Have you ever had a "mountain top" experience, one of those moments which glowed, which filled you with overwhelming feelings of unity with creation and/or others and which gave you a deep sense of your own worth and the beauty of life?

If you have not, I grieve for you as these are almost necessary experiences in living in order to transform some of the mundane aspects of daily living.

Worship can at times produce such mountain top experiences. Gathered together with persons you know and love, and centered on the presence of God in our midst, we can experience that presence in a profound and moving way, and sometimes that leads to spontaneous prayer or song. Prayer groups, especially charismatic prayer groups, seek and have such experiences.

Anthropologists would teach us that "ecstasy" is found in many religions and becomes the basis for faith for many persons. A few Christian denominations speak of "being baptized in the Holy Spirit" and the manifestation, therefore, of speaking in tongues. Other charismatic churches forbid such speaking in tongues, which is technically called "glossolalia".

Anthropologist Margaret Mead gave one of the best explanations of this phenomenon in my opinion when she described it as a religious experience in which one is so overwhelmed that he or she cannot speak in the normal cognitive way but end up in what others would call a "babble" of sounds.

The Corinthians were a "modern" Church in their day, new Christians filled with the Holy Spirit and zealously seeking to show their faith to Greeks around them who believed in ecstatic ways.
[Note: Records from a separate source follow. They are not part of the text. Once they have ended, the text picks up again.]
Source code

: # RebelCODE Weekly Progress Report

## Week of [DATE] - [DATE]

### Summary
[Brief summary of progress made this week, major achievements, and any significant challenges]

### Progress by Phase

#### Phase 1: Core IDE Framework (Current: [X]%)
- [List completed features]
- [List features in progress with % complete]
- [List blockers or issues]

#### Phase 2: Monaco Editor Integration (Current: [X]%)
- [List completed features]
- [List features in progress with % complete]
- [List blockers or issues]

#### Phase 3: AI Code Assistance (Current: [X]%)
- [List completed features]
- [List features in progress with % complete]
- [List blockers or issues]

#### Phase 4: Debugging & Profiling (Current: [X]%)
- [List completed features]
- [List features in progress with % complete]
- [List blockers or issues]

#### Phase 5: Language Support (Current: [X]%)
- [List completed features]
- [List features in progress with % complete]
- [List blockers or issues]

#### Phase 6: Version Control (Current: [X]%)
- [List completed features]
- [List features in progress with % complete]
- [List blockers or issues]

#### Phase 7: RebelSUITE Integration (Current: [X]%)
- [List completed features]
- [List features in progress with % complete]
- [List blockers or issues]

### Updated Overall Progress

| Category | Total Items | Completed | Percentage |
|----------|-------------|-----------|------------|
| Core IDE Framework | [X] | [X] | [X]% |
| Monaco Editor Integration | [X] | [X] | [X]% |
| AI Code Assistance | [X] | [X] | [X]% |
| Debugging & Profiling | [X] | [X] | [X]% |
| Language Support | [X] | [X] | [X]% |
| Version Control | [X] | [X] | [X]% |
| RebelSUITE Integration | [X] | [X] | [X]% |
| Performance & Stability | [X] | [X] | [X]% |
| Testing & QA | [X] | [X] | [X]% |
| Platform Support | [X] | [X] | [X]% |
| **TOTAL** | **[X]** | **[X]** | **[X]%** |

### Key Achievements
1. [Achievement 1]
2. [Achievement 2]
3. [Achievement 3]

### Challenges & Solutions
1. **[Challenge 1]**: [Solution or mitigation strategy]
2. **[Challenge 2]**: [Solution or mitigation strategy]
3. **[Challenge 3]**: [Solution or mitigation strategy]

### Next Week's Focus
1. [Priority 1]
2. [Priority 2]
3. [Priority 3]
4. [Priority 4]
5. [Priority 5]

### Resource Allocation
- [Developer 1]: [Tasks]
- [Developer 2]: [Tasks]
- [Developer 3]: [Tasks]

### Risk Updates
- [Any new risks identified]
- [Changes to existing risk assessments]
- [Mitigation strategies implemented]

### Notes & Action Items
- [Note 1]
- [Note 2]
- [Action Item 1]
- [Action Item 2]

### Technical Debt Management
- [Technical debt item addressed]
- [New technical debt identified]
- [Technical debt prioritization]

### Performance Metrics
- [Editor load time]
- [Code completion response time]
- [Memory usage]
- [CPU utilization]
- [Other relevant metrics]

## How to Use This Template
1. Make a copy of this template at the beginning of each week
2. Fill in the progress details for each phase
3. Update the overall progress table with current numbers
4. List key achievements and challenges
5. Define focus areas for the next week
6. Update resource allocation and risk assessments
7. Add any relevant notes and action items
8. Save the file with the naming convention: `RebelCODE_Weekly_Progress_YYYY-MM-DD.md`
Their gatherings for worship were quite extraordinary and included a meal and drinks combined with an early form of the Eucharist. So Paul finds it necessary to write to them to clarify what being a Christian is about.

First he writes about their worship behavior and stresses there should be no "fractions among you" nor should they "eat the bread or drink(s) the cup of the Lord in an unworthy manner...."(check out 1 Cor 11).

Next he speaks in the passage we hear today of the "gifts of the Spirit" which are manifest in the life and worship of the Christian community. He states first that ecstasy in and of itself is not the goal of such gifts, but rather that they focus on Christ so that one can say with conviction: "Jesus is Lord."

He stresses: "To each is given the manifestation of the Spirit for the common good" (1 Cor 12:7). This is a central New Testament theme. The mountain top experiences are for the purpose of strengthening one's personal faith in order that he or she may build up the Christian (and human) community. Gifts are given to be used for others! What a profoundly simple but simply profound statement! The gifts and talents we have are to be used for others both in the Church and in the human community of which we are a part.

It is easy for new Christians to want to experience again and again a mountain top style experience which made their experience of the Lord so powerfully real, but even Jesus had to go down the mountain after what we describe as the Transfiguration (Mk 9).

But we cannot play Bach until we have learned to play the scales on a piano, and learning to play the scales takes regular discipline and is frequently boring. We can find corporate worship boring because we have not yet learned to invest ourselves in prayer and worship on a regular basis. Some meals are terrific experiences and others are just necessary for sustenance. The terrific meals require special preparation, the right setting, sharing with others, and such circumstances.

Finally Paul teaches the Corinthians (and us) that speaking in tongues or using many other gifts for ourselves alone is like a "noisy gong or a clanging cymbal." The greatest gift of the Spirit is love. It is time for all of us to put away childish ways of trying to have a great experience every time we pray or join others in worship and embrace an adult faith which practices the scales daily and occasionally plays Bach with great zest.